I-3-c Un outil de communication de l’Union européenne

Dans l’esprit de ces derniers, c’est une chaîne “ tout-image ” - c’est-à-dire sans présentateur – diffusant en plusieurs langues un programme d’information en continu qui se dessine progressivement. Car l’objectif est aussi de prendre à contre-pied Cable News Network, plus connue sous le sigle CNN. La chaîne américaine d’information en continu vient de s’installer en Europe où elle commence à diffuser ses programmes. La guerre du Golfe au cours de laquelle CNN affirme sa suprématie comme source d’image, va contribuer à accélérer le processus de création d’une chaîne européenne qui reçoit le soutien de Jacques Delors, le président de la Commission. Seul domaine inexploré dans l’étude de faisabilité du projet : “ l’impact commercial (...) la possibilité de disposer de revenus du marché pour financer l’opération ” 194 . Autrement dit, la part des recettes publicitaires qu’Euronews peut escompter. Mais cette “ lacune ” n’inquiète pas outre mesure les dirigeants européens, qui semblent davantage préoccupés de l’influence qu’ils pourront exercer sur cette nouvelle chaîne au slogan prometteur : “ Many voices, one vision ”. Plusieurs voix, une seule vision. Une vision qui ne peut être que la leur.

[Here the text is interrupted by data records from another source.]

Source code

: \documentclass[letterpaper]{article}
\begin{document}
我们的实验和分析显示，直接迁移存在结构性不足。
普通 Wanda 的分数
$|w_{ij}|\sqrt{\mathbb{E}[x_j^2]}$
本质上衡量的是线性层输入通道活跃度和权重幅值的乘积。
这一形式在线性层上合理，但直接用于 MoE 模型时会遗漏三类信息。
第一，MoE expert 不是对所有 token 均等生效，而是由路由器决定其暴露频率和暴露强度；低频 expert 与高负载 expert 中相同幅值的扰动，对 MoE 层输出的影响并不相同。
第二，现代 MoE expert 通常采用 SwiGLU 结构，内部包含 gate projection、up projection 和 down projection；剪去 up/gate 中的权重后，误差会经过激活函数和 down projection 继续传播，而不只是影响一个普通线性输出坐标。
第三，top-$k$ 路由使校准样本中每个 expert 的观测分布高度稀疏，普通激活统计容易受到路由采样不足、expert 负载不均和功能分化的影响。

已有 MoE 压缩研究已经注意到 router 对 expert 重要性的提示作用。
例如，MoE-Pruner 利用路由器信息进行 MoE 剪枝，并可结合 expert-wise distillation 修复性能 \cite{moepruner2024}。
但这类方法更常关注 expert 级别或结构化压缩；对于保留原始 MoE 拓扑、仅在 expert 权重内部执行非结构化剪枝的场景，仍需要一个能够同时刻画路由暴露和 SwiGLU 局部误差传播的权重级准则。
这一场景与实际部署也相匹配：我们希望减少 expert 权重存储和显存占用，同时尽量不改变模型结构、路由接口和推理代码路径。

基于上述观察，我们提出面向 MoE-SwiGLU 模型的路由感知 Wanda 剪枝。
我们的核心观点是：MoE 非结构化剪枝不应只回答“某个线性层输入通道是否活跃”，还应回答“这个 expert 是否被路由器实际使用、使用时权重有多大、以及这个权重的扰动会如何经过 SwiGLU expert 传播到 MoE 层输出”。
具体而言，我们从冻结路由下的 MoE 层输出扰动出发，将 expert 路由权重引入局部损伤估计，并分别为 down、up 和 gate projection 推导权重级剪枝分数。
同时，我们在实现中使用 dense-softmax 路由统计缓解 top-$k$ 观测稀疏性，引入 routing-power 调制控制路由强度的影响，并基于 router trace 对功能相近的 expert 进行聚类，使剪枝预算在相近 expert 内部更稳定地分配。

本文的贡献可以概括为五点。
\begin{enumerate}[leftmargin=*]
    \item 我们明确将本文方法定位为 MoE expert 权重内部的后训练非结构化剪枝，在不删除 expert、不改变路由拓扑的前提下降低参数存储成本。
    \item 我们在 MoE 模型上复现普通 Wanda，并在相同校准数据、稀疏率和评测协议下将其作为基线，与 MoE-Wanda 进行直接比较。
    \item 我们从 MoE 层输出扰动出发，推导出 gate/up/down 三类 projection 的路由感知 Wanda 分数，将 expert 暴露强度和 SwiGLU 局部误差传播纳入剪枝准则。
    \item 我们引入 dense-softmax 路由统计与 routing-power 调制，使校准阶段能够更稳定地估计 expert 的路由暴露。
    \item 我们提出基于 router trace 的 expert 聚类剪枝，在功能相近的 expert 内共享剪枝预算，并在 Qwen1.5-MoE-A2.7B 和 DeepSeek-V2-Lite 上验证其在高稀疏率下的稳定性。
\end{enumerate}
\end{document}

C’est à partir d’une stratégie politique et d’une approche instrumentale affichées ouvertement que les institutions européennes envisagent d’emblée leurs rapports avec Euronews. La chaîne est citée explicitement comme l’un des vecteurs dont dispose l’Union européenne pour rendre compte de ses activités : “ Le Parlement et la Commission doivent promouvoir (…) la production d’émissions télévisées sur l’activité des institutions européennes, qui pourraient être diffusées par Euronews ou d’autres médias ”. Dans le même rapport relatif à “ la politique d’information et de communication dans l’Union européenne ” 195 , les parlementaires émettent le vœu que “ la subvention accordée à Euronews soit remplacée par un contrat d’information en 1998 de manière à permettre à l’Union européenne d’utiliser Euronews comme un instrument de sa politique d’information à part entière ”.

Grâce à ses “ exceptionnelles compétences multilingues ”, la chaîne va devenir le partenaire “ naturel ” des institutions européennes lorsqu’il s’agira de coproduire des émissions destinées à promouvoir les politiques communautaires. “ On voit bien là à la fois la manière extrêmement volontariste dont est envisagée l’information comme moyen d’unification des identités et de faire émerger une véritable identité européenne et la conception de la chaîne qui prévaut parmi les parlementaires européens : celle d’un instrument de communication de l’Union européenne ”, soulignent Olivier Baisnée et Dominique Marchetti. “ Même si dans le fonctionnement quotidien de la chaîne, Euronews n’est pas subordonnée aux institutions européennes, le discours que tiennent les acteurs politiques européens sur l’information en général et sur Euronews en particulier est un bon indicateur de l’intérêt accordé à ce projet rédactionnel. ” Un intérêt d’autant plus vif que la chaîne, dans sa charte éditoriale 196 , s’assigne “ comme une des ses tâches prioritaires de communiquer et de faire comprendre l’importance des enjeux et des défis de la construction de l’Europe moderne ”.

Notes
194.

Sonja Fuhrmann, Entretien avec Pierre Brunel Lantenac, ancien secrétaire général d’Euronews, le 28 avril 1999, op.cit.

195.

Peter Pex, Rapport sur la politique d’information et de communication dans l’Union européenne,A4-011598, 5 mai 1998, cité par Olivier Baisnée et Dominique Marchetti, op.cit., pp.126-127.

196.

Sonja Fuhrmann, Charte Euronews Editorial, op.cit.